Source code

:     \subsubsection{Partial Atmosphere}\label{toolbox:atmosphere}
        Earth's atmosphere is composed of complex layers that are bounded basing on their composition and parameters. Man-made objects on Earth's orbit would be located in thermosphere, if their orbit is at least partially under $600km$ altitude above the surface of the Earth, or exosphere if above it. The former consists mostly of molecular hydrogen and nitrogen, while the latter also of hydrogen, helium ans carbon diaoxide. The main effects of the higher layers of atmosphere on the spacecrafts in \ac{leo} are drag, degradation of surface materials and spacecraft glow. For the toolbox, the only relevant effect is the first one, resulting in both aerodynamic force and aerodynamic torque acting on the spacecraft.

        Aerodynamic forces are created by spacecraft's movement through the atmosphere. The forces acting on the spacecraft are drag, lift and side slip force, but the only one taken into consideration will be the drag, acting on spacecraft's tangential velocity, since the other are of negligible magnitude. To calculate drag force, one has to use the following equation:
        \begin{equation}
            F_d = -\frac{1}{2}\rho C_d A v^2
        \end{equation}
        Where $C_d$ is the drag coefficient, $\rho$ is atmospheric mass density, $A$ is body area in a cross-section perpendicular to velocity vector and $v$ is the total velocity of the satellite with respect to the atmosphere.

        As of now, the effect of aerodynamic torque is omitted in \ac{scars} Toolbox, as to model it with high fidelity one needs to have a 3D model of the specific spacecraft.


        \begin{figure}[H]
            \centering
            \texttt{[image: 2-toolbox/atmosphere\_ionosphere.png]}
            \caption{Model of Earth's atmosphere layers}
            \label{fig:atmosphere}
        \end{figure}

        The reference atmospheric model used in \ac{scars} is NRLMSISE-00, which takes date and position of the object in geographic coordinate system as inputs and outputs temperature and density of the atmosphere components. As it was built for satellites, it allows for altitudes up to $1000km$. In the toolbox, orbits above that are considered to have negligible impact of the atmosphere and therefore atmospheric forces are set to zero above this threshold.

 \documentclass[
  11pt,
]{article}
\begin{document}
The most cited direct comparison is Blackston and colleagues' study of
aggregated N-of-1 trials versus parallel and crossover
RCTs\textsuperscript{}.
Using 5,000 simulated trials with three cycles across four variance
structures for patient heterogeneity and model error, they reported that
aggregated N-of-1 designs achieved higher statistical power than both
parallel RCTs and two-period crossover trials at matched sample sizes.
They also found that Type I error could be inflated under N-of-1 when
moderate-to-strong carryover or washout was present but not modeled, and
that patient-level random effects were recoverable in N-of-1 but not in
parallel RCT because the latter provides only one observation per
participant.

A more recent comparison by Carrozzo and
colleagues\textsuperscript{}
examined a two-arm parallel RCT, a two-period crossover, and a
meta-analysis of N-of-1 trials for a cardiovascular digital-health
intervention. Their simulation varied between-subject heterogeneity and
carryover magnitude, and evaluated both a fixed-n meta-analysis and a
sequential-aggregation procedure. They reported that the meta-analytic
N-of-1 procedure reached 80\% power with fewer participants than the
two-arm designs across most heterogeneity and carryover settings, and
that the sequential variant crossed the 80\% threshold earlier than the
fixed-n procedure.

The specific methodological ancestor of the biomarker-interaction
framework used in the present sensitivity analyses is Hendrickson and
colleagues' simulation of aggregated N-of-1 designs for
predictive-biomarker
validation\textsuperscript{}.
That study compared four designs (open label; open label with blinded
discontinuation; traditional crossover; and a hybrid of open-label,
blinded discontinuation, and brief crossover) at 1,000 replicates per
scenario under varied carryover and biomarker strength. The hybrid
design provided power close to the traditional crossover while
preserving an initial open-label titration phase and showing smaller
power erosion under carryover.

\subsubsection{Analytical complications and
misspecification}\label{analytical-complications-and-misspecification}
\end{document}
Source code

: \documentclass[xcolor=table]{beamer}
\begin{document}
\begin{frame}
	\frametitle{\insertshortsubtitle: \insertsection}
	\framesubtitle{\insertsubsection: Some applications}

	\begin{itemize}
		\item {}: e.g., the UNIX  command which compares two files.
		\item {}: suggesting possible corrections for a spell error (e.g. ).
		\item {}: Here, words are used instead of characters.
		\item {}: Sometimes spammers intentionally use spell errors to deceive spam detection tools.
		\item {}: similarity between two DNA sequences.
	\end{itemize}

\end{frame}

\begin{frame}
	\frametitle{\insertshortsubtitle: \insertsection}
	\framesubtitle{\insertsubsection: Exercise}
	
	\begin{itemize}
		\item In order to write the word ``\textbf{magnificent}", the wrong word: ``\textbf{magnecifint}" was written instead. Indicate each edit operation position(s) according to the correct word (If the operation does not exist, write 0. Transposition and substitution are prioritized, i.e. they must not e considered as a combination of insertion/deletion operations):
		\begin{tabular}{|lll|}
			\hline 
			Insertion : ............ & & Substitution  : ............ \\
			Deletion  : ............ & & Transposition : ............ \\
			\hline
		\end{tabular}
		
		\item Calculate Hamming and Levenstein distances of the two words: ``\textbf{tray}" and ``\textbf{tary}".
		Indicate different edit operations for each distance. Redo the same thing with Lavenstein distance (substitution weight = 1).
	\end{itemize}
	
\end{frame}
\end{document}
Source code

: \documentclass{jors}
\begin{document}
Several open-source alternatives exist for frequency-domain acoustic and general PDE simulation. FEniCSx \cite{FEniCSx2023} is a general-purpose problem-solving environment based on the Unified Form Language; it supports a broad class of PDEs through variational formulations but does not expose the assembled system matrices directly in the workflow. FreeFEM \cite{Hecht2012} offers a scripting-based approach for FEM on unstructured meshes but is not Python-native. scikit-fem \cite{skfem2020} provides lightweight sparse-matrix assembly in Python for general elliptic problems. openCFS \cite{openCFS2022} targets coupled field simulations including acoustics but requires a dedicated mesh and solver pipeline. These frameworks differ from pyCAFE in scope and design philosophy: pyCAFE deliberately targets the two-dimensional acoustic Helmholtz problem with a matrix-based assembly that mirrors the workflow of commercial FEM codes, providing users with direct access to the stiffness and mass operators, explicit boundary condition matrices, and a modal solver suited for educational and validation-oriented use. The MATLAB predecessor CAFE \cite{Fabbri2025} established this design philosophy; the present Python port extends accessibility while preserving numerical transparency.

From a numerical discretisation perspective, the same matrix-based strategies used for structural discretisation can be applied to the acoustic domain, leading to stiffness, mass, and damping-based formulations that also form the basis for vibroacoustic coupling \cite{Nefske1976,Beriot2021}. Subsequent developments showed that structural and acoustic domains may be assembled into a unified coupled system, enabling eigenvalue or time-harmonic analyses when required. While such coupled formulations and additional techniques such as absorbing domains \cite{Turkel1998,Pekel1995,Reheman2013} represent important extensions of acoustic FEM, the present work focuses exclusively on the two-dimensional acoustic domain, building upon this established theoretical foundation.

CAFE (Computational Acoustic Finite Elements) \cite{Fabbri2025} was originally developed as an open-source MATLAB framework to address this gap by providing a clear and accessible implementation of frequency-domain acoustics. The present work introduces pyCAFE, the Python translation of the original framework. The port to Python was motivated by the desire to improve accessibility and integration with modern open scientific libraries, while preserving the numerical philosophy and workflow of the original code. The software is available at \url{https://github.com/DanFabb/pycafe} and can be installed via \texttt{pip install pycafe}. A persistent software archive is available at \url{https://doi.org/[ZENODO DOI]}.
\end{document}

-*-

§ YOUR OBJECTIVE: All of the material is to be copied word for word.

§ OUTPUT FOR THIS TASK:
Source code

:     \subsubsection{Partial Atmosphere}\label{toolbox:atmosphere}
        Earth's atmosphere is composed of complex layers that are bounded basing on their composition and parameters. Man-made objects on Earth's orbit would be located in thermosphere, if their orbit is at least partially under $600km$ altitude above the surface of the Earth, or exosphere if above it. The former consists mostly of molecular hydrogen and nitrogen, while the latter also of hydrogen, helium ans carbon diaoxide. The main effects of the higher layers of atmosphere on the spacecrafts in \ac{leo} are drag, degradation of surface materials and spacecraft glow. For the toolbox, the only relevant effect is the first one, resulting in both aerodynamic force and aerodynamic torque acting on the spacecraft.

        Aerodynamic forces are created by spacecraft's movement through the atmosphere. The forces acting on the spacecraft are drag, lift and side slip force, but the only one taken into consideration will be the drag, acting on spacecraft's tangential velocity, since the other are of negligible magnitude. To calculate drag force, one has to use the following equation:
        \begin{equation}
            F_d = -\frac{1}{2}\rho C_d A v^2
        \end{equation}
        Where $C_d$ is the drag coefficient, $\rho$ is atmospheric mass density, $A$ is body area in a cross-section perpendicular to velocity vector and $v$ is the total velocity of the satellite with respect to the atmosphere.

        As of now, the effect of aerodynamic torque is omitted in \ac{scars} Toolbox, as to model it with high fidelity one needs to have a 3D model of the specific spacecraft.


        \begin{figure}[H]
            \centering
            \texttt{[image: 2-toolbox/atmosphere\_ionosphere.png]}
            \caption{Model of Earth's atmosphere layers}
            \label{fig:atmosphere}
        \end{figure}

        The reference atmospheric model used in \ac{scars} is NRLMSISE-00, which takes date and position of the object in geographic coordinate system as inputs and outputs temperature and density of the atmosphere components. As it was built for satellites, it allows for altitudes up to $1000km$. In the toolbox, orbits above that are considered to have negligible impact of the atmosphere and therefore atmospheric forces are set to zero above this threshold.

 \documentclass[
  11pt,
]{article}
\begin{document}
The most cited direct comparison is Blackston and colleagues' study of
aggregated N-of-1 trials versus parallel and crossover
RCTs\textsuperscript{}.
Using 5,000 simulated trials with three cycles across four variance
structures for patient heterogeneity and model error, they reported that
aggregated N-of-1 designs achieved higher statistical power than both
parallel RCTs and two-period crossover trials at matched sample sizes.
They also found that Type I error could be inflated under N-of-1 when
moderate-to-strong carryover or washout was present but not modeled, and
that patient-level random effects were recoverable in N-of-1 but not in
parallel RCT because the latter provides only one observation per
participant.

A more recent comparison by Carrozzo and
colleagues\textsuperscript{}
examined a two-arm parallel RCT, a two-period crossover, and a
meta-analysis of N-of-1 trials for a cardiovascular digital-health
intervention. Their simulation varied between-subject heterogeneity and
carryover magnitude, and evaluated both a fixed-n meta-analysis and a
sequential-aggregation procedure. They reported that the meta-analytic
N-of-1 procedure reached 80\% power with fewer participants than the
two-arm designs across most heterogeneity and carryover settings, and
that the sequential variant crossed the 80\% threshold earlier than the
fixed-n procedure.

The specific methodological ancestor of the biomarker-interaction
framework used in the present sensitivity analyses is Hendrickson and
colleagues' simulation of aggregated N-of-1 designs for
predictive-biomarker
validation\textsuperscript{}.
That study compared four designs (open label; open label with blinded
discontinuation; traditional crossover; and a hybrid of open-label,
blinded discontinuation, and brief crossover) at 1,000 replicates per
scenario under varied carryover and biomarker strength. The hybrid
design provided power close to the traditional crossover while
preserving an initial open-label titration phase and showing smaller
power erosion under carryover.

\subsubsection{Analytical complications and
misspecification}\label{analytical-complications-and-misspecification}
\end{document}
Source code

: \documentclass[xcolor=table]{beamer}
\begin{document}
\begin{frame}
	\frametitle{\insertshortsubtitle: \insertsection}
	\framesubtitle{\insertsubsection: Some applications}

	\begin{itemize}
		\item {}: e.g., the UNIX  command which compares two files.
		\item {}: suggesting possible corrections for a spell error (e.g. ).
		\item {}: Here, words are used instead of characters.
		\item {}: Sometimes spammers intentionally use spell errors to deceive spam detection tools.
		\item {}: similarity between two DNA sequences.
	\end{itemize}

\end{frame}

\begin{frame}
	\frametitle{\insertshortsubtitle: \insertsection}
	\framesubtitle{\insertsubsection: Exercise}
	
	\begin{itemize}
		\item In order to write the word ``\textbf{magnificent}", the wrong word: ``\textbf{magnecifint}" was written instead. Indicate each edit operation position(s) according to the correct word (If the operation does not exist, write 0. Transposition and substitution are prioritized, i.e. they must not e considered as a combination of insertion/deletion operations):
		\begin{tabular}{|lll|}
			\hline 
			Insertion : ............ & & Substitution  : ............ \\
			Deletion  : ............ & & Transposition : ............ \\
			\hline
		\end{tabular}
		
		\item Calculate Hamming and Levenstein distances of the two words: ``\textbf{tray}" and ``\textbf{tary}".
		Indicate different edit operations for each distance. Redo the same thing with Lavenstein distance (substitution weight = 1).
	\end{itemize}
	
\end{frame}
\end{document}
Source code

: \documentclass{jors}
\begin{document}
Several open-source alternatives exist for frequency-domain acoustic and general PDE simulation. FEniCSx \cite{FEniCSx2023} is a general-purpose problem-solving environment based on the Unified Form Language; it supports a broad class of PDEs through variational formulations but does not expose the assembled system matrices directly in the workflow. FreeFEM \cite{Hecht2012} offers a scripting-based approach for FEM on unstructured meshes but is not Python-native. scikit-fem \cite{skfem2020} provides lightweight sparse-matrix assembly in Python for general elliptic problems. openCFS \cite{openCFS2022} targets coupled field simulations including acoustics but requires a dedicated mesh and solver pipeline. These frameworks differ from pyCAFE in scope and design philosophy: pyCAFE deliberately targets the two-dimensional acoustic Helmholtz problem with a matrix-based assembly that mirrors the workflow of commercial FEM codes, providing users with direct access to the stiffness and mass operators, explicit boundary condition matrices, and a modal solver suited for educational and validation-oriented use. The MATLAB predecessor CAFE \cite{Fabbri2025} established this design philosophy; the present Python port extends accessibility while preserving numerical transparency.

From a numerical discretisation perspective, the same matrix-based strategies used for structural discretisation can be applied to the acoustic domain, leading to stiffness, mass, and damping-based formulations that also form the basis for vibroacoustic coupling \cite{Nefske1976,Beriot2021}. Subsequent developments showed that structural and acoustic domains may be assembled into a unified coupled system, enabling eigenvalue or time-harmonic analyses when required. While such coupled formulations and additional techniques such as absorbing domains \cite{Turkel1998,Pekel1995,Reheman2013} represent important extensions of acoustic FEM, the present work focuses exclusively on the two-dimensional acoustic domain, building upon this established theoretical foundation.

CAFE (Computational Acoustic Finite Elements) \cite{Fabbri2025} was originally developed as an open-source MATLAB framework to address this gap by providing a clear and accessible implementation of frequency-domain acoustics. The present work introduces pyCAFE, the Python translation of the original framework. The port to Python was motivated by the desire to improve accessibility and integration with modern open scientific libraries, while preserving the numerical philosophy and workflow of the original code. The software is available at \url{https://github.com/DanFabb/pycafe} and can be installed via \texttt{pip install pycafe}. A persistent software archive is available at \url{https://doi.org/[ZENODO DOI]}.
\end{document}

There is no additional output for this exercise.